Naouri declined to comment.
Block, who founded Muddy Waters in 2010, said this month that European companies are ripe for shorting because of their indebtedness and a lack of shareholder scrutiny. His theme for 2016 is shorting “heavily financial engineered companies.”
Casino shares are down about 6 percent since the start of last week as Block’s report wiped out the 6.5 percent gain that followed the retailer’s debt-cutting plan. The shares are down by more than 40 percent this year because of Brazil’s recession and currency plunge. None of the 23 analysts who cover Casino has lowered ratings on the company since Block’s announcement; two have raised theirs to buy from hold.

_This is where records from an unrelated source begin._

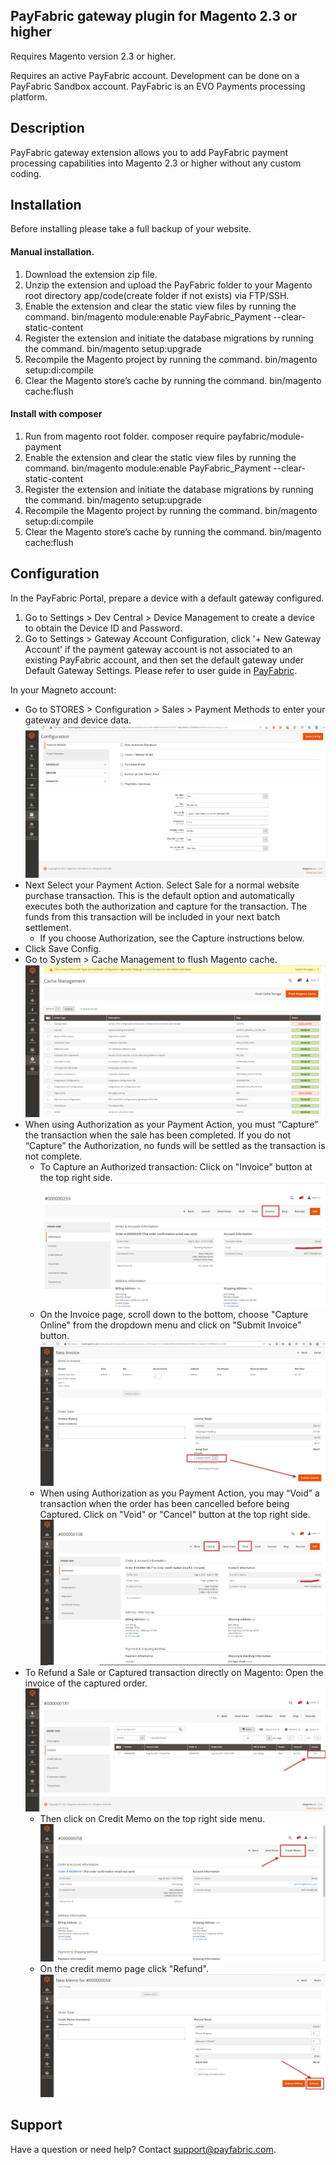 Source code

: ﻿## PayFabric gateway plugin for Magento 2.3 or higher
Requires Magento version 2.3 or higher.

Requires an active PayFabric account.  Development can be done on a PayFabric Sandbox account. PayFabric is an EVO Payments processing platform.

## Description 
PayFabric gateway extension allows you to add PayFabric payment processing capabilities into Magento 2.3 or higher without any custom coding.

## Installation 
Before installing please take a full backup of your website.
#### Manual installation.
1. Download the extension zip file.
2. Unzip the extension and upload the PayFabric folder to your Magento root directory app/code(create folder if not exists) via FTP/SSH.
3. Enable the extension and clear the static view files by running the command.
    bin/magento module:enable PayFabric_Payment --clear-static-content
4. Register the extension and initiate the database migrations by running the command.
    bin/magento setup:upgrade
5. Recompile the Magento project by running the command.
    bin/magento setup:di:compile
6. Clear the Magento store’s cache by running the command.
    bin/magento cache:flush
    
#### Install with composer
1. Run from magento root folder.
    composer require payfabric/module-payment
2. Enable the extension and clear the static view files by running the command.
    bin/magento module:enable PayFabric_Payment --clear-static-content
3. Register the extension and initiate the database migrations by running the command.
    bin/magento setup:upgrade
4. Recompile the Magento project by running the command.
    bin/magento setup:di:compile
5. Clear the Magento store’s cache by running the command.
    bin/magento cache:flush

## Configuration
In the PayFabric Portal, prepare a device with a default gateway configured.
1. Go to Settings > Dev Central > Device Management to create a device to obtain the Device ID and Password.
2. Go to Settings > Gateway Account Configuration, click '+ New Gateway Account' if the payment gateway account is not associated to an existing PayFabric account, and then set the default gateway under Default Gateway Settings.
Please refer to user guide in [PayFabric](https://github.com/PayFabric/Portal/blob/master/PayFabric/README.md "PayFabric").

In your Magneto account:
* Go to STORES > Configuration > Sales > Payment Methods to enter your gateway and device data.
![image](ScreenShots/setting_admin.png)
* Next Select your Payment Action.   Select Sale for a normal website purchase transaction.  This is the default option and automatically executes both the authorization and capture for the transaction.   The funds from this transaction will be included in your next batch settlement.
    * If you choose Authorization, see the Capture instructions below.
* Click Save Config.
* Go to System > Cache Management to flush Magento cache.
![image](ScreenShots/cache_admin.png)
* When using Authorization as your Payment Action, you must “Capture” the transaction when the sale has been completed. If you do not “Capture” the Authorization, no funds will be settled as the transaction is not complete.
    * To Capture an Authorized transaction: Click on "Invoice" button at the top right side.
    ![image](ScreenShots/invoice_create_admin.png)
    * On the Invoice page, scroll down to the bottom, choose "Capture Online" from the dropdown menu and click on "Submit Invoice" button.
    ![image](ScreenShots/capture_admin.png)
    * When using Authorization as you Payment Action, you may “Void” a transaction when the order has been cancelled before being Captured. Click on "Void" or "Cancel" button at the top right side.
    ![image](ScreenShots/void_admin.png)
* To Refund a Sale or Captured transaction directly on Magento: Open the invoice of the captured order.
![image](ScreenShots/invoice_admin.png)
    * Then click on Credit Memo on the top right side menu.
    ![image](ScreenShots/creditmemo_admin.png)
    * On the credit memo page click "Refund".
    ![image](ScreenShots/refund_admin.png)

## Support    
Have a question or need help? Contact support@payfabric.com.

“Casino is set up like a highly levered hedge fund," Block said on Bloomberg Television last week. “When you really dig in and we dug in for a number of weeks, you find that there is a huge difference between what as a shareholder you own and what you owe.”
Casino said Monday that it had enough liquidity to "comfortably" cover its debt payments, forecasting a strong rebound in profitability in France in the second half and an improvement in margins starting next year. Casino gets about 40 percent of its sales domestically.
Naouri graduated from the National School of Administration, France’s equivalent of Harvard University, and also attended Harvard itself. As a civil servant in the late 1970s, he was chief of staff to Socialist minister Pierre Beregovoy and helped push through measures to ease currency controls and eliminate credit restrictions. In 1987, he left for Rothschild & Cie., serving as managing partner of the investment bank.
Since becoming Casino’s largest shareholder in 1992, Naouri has expanded revenue five-fold. Sales are almost 50 billion euros ($54 billion) and the company employs more than 300,000 people from Sao Paulo to Saint-Etienne, where it’s based. He became CEO in 2005.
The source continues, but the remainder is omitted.